- _Action item_: The whole listing is to be given again without alteration, except that its pictures are dropped.

- _Information_:

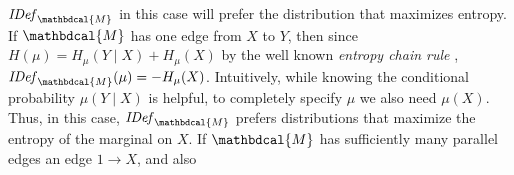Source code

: \documentclass[letterpaper]{article} %
\theoremstyle{plain}
\theoremstyle{definition}
\theoremstyle{remark}
\let\H\relax
\DeclareMathOperator{\H}{\mathrm{H}} %
\newcommand{\dg}[1]{\mathbdcal{#1}}
\newcommand{\IDef}[1]{\mathit{IDef}_{#1}}
\begin{document}
$\IDef{\dg M}$ in this case will prefer the distribution that
maximizes entropy.
If $\dg M$ has one edge from $X$ to $Y$, then since
$H(\mu) = H_{\mu}(Y \mid X) + H_\mu(X)$ by the well known 
\emph{entropy chain rule} \cite{mackay2003information},
$\IDef{\dg   M}(\mu) = -H_{\mu}(X)$.
Intuitively, while knowing the conditional probability $\mu(Y \mid X)$
is helpful, to completely specify $\mu$ we also need 
$\mu(X)$.     Thus, in this case, $\IDef{\dg
  M}$ prefers distributions that maximize the entropy of 
the marginal on $X$.
If $\dg M$ has  
 sufficiently many parallel edges
an edge $1 \to X$, and also 
\end{document}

- _Written response_:
Source code

: \documentclass[letterpaper]{article} %
\theoremstyle{plain}
\theoremstyle{definition}
\theoremstyle{remark}
\let\H\relax
\DeclareMathOperator{\H}{\mathrm{H}} %
\newcommand{\dg}[1]{\mathbdcal{#1}}
\newcommand{\IDef}[1]{\mathit{IDef}_{#1}}
\begin{document}
$\IDef{\dg M}$ in this case will prefer the distribution that
maximizes entropy.
If $\dg M$ has one edge from $X$ to $Y$, then since
$H(\mu) = H_{\mu}(Y \mid X) + H_\mu(X)$ by the well known 
\emph{entropy chain rule} \cite{mackay2003information},
$\IDef{\dg   M}(\mu) = -H_{\mu}(X)$.
Intuitively, while knowing the conditional probability $\mu(Y \mid X)$
is helpful, to completely specify $\mu$ we also need 
$\mu(X)$.     Thus, in this case, $\IDef{\dg
  M}$ prefers distributions that maximize the entropy of 
the marginal on $X$.
If $\dg M$ has  
 sufficiently many parallel edges
an edge $1 \to X$, and also 
\end{document}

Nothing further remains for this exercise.